Teaching Tip: To Lecture or Not to Lecture in Your OM Class
“There are purists among us who would say that we should never lecture,” writes Prof. Maryellen Weimer in Faculty Focus (Oct. 1, 2014). But as faculty, we bring expertise to learners–and having an expert around when you don’t know something can be very helpful. Do most teachers still talk too much? “They do,” says Weimer. Are lectures fraught with well-established impediments to learning? “They are,” she adds.
Are some kinds of content better explained by the instructor than discovered by the students? Is it complex content, like computing an X-bar chart or an R-squared value, that you know from previous experience often causes students to struggle? Can your explanation lay the foundation and set the parameters so that students can start dealing with content from a place that expedites understanding? Is a lecture the best way to clarify what students find confusing?
Should we use lectures when students don’t seem to care about the content, don’t think it’s interesting, or don’t think there’s any need to know it? A lecture where you imbue the content with spicy facts, intriguing questions, colorful business anecdotes, and relevant details can cultivate student interest. Teachers talking about how they connect to and with operations management, why they love it, and why they think everyone else ought to also can be very motivational.

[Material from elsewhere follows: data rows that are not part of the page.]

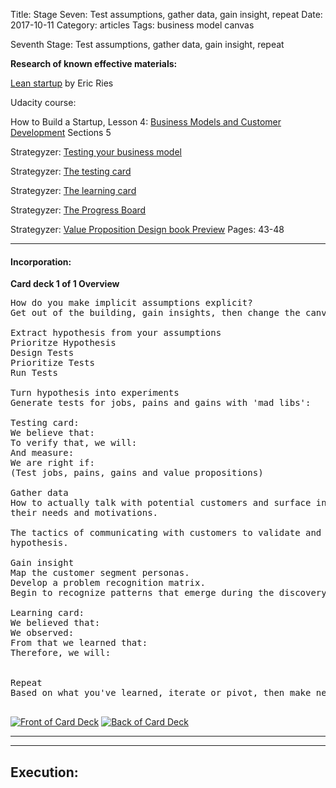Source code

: Title: Stage Seven: Test assumptions, gather data, gain insight, repeat
Date:  2017-10-11
Category: articles
Tags: business model canvas

Seventh Stage: Test assumptions, gather data, gain insight, repeat


**Research of known effective materials:**

[Lean startup](http://theleanstartup.com/book) by Eric Ries

Udacity course: 

How to Build a Startup, Lesson 4: [Business Models and Customer Development](https://classroom.udacity.com/courses/ep245/lessons/48726358/concepts/483919610923) 
Sections 5

Strategyzer: [Testing your business
model](https://assets.strategyzer.com/assets/resources/testing-your-business-model-a-reference-guide.pdf)

Strategyzer: [The testing
card](https://assets.strategyzer.com/assets/resources/the-test-card.pdf)

Strategyzer: [The learning card](https://assets.strategyzer.com/assets/resources/the-learning-card.pdf)

Strategyzer: [The Progress
Board](https://assets.strategyzer.com/assets/resources/the-progress-board.pdf)


Strategyzer: [Value Proposition Design book
Preview](https://assets.strategyzer.com/assets/resources/value-proposition-design-book-preview-2014.pdf) Pages: 43-48

-----------
#### Incorporation:

**Card deck 1 of 1 Overview**
<pre>
How do you make implicit assumptions explicit?
Get out of the building, gain insights, then change the canvas.

Extract hypothesis from your assumptions
Prioritze Hypothesis
Design Tests
Prioritize Tests
Run Tests

Turn hypothesis into experiments
Generate tests for jobs, pains and gains with 'mad libs':

Testing card:
We believe that:
To verify that, we will:
And measure:
We are right if:
(Test jobs, pains, gains and value propositions)

Gather data
How to actually talk with potential customers and surface insight about
their needs and motivations.

The tactics of communicating with customers to validate and invalidate
hypothesis.

Gain insight
Map the customer segment personas.
Develop a problem recognition matrix.
Begin to recognize patterns that emerge during the discovery process.

Learning card:
We believed that:
We observed:
From that we learned that:
Therefore, we will:


Repeat
Based on what you've learned, iterate or pivot, then make new assumptions, re-run the cycle

</pre>
[![Front of Card
Deck](/images/learning/thumbnails/learning_testing_cycle_card_deck_front.jpg)](/images/learning/learning_testing_cycle_card_deck_front.jpg)
[![Back of Card
Deck](/images/learning/thumbnails/learning_testing_cycle_card_deck_back.jpg)](/images/learning/learning_testing_cycle_card_deck_back.jpg)

--------------------------------------------------



-------------------------------------------------------------------------
## Execution:


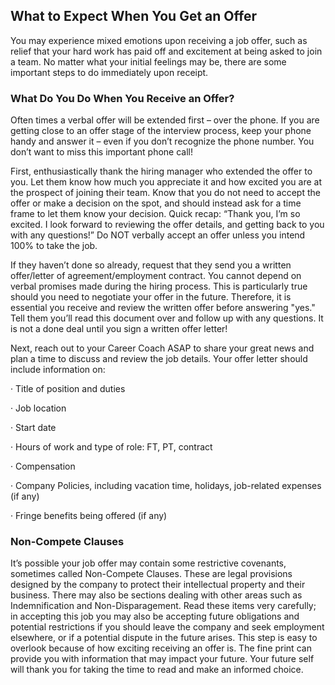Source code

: ## What to Expect When You Get an Offer

You may experience mixed emotions upon receiving a job offer, such as relief that your hard work has paid off and excitement at being asked to join a team. No matter what your initial feelings may be, there are some important steps to do immediately upon receipt.
 
### What Do You Do When You Receive an Offer?

Often times a verbal offer will be extended first – over the phone.  If you are getting close to an offer stage of the interview process, keep your phone handy and answer it – even if you don’t recognize the phone number. You don’t want to miss this important phone call!

First, enthusiastically thank the hiring manager who extended the offer to you. Let them know how much you appreciate it and how excited you are at the prospect of joining their team.  Know that you do not need to accept the offer or make a decision on the spot, and should instead ask for a time frame to let them know your decision.  Quick recap: “Thank you, I’m so excited. I look forward to reviewing the offer details, and getting back to you with any questions!” Do NOT verbally accept an offer unless you intend 100% to take the job.

If they haven’t done so already, request that they send you a written offer/letter of agreement/employment contract. You cannot depend on verbal promises made during the hiring process. This is particularly true should you need to negotiate your offer in the future. Therefore, it is essential you receive and review the written offer before answering "yes." Tell them you’ll read this document over and follow up with any questions. It is not a done deal until you sign a written offer letter!

Next, reach out to your Career Coach ASAP to share your great news and plan a time to discuss and review the job details. Your offer letter should include information on:
 
·   	Title of position and duties

·   	Job location

·   	Start date

·   	Hours of work and type of role:  FT, PT, contract

·   	Compensation

·   	Company Policies, including vacation time, holidays, job-related expenses (if any)

·   	Fringe benefits being offered (if any)
 
### Non-Compete Clauses

It’s possible your job offer may contain some restrictive covenants, sometimes called Non-Compete Clauses. These are legal provisions designed by the company to protect their intellectual property and their business. There may also be sections dealing with other areas such as Indemnification and Non-Disparagement. Read these items very carefully; in accepting this job you may also be accepting future obligations and potential restrictions if you should leave the company and seek employment elsewhere, or if a potential dispute in the future arises. This step is easy to overlook because of how exciting receiving an offer is. The fine print can provide you with information that may impact your future. Your future self will thank you for taking the time to read and make an informed choice.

Many faculty now agree that we shouldn’t use lecture as the default instructional method. But we need to decide when lecturing makes sense so that it’s a conscious, purposeful choice. Then there’s the matter of length for any given segment of your talk: perhaps mini-lectures, not lengthy expositions that take all or most of a class session. I have found that a 10-minute video, a short class exercise, or a breakout to analyze a one-page case makes the lecture portion of the class easier on both prof and student. Your thoughts?